As GIZORAMA’s resident “barnyard gamer”, it seemed like a natural progression when Full Bore fell into my lap (well it didn’t fall into my lap because it’s a digital game, but I digress) after my time spent playing games about horses and goats (x2). The joke behind Full Bore‘s name is twofold: you control a boar, and you have to bore down into the Earth an partake in terrain manipulation and block puzzles. Were Full Bore a less accomplished game, its name might come back to bite it in the rear, but thanks to some fairly solid puzzle design and a great concept, Full Bore manages to rise above its messier moments and avoid becoming a “full bore”. “Slight bore” may be more accurate though.

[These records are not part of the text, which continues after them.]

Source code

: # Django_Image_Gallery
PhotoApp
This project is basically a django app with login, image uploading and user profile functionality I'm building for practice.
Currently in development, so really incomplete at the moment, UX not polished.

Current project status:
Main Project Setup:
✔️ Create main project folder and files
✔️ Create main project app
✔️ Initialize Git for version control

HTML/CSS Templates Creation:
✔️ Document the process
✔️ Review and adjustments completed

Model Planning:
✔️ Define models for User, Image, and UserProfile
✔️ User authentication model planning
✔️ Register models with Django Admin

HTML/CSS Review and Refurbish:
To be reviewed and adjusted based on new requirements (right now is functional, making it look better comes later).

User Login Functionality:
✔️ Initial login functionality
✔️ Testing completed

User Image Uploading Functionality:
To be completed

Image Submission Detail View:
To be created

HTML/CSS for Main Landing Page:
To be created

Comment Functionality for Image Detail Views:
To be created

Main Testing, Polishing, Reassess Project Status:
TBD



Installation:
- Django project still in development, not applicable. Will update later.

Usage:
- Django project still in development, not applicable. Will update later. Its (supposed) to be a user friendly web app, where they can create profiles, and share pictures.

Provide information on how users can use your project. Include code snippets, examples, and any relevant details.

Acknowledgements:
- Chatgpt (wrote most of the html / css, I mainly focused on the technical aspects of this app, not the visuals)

The terrain in this 2-D block puzzler is effectively divided up into three types. There’s terrain you can push to open up new avenues for exploration, terrain you can destroy (to open up new avenues for exploration), and terrain you can walk on (to open up new avenues for exploration). There are variations on these types to be sure; sometimes you can push battery blocks into lasers (to destroy more terrain to open up more avenues for blah blah blah), and some terrain can be destroyed a little more easily than others, but for the most part Full Bore takes its concept and sticks with it. This can occasionally be rather problematic when trying to figure a puzzle out. There are various different sprites for blocks and terrain types, but most of them basically do the same thing. Sure, Full Bore wants you to explore and figure these things out, but that doesn’t amount to heaps of fun when the outcome is always: “I dug a different shade of dirt/gravel”.
One of Full Bore‘s main issues is its lack of a reward or significant pay-off. The main objective of this mass boar digging frenzy is to collect gems and find new places to explore, but the amount of digging and arduous backtracking one most undertake to get to the gems rarely feels worth it in the end. To make things worse, Full Bore’s map is utterly useless, since it shares the game’s 16-bit pixel art style and can’t zoom in far enough to actually let you get your bearings. There’s a reason why maps in the real world aren’t created using pixel art.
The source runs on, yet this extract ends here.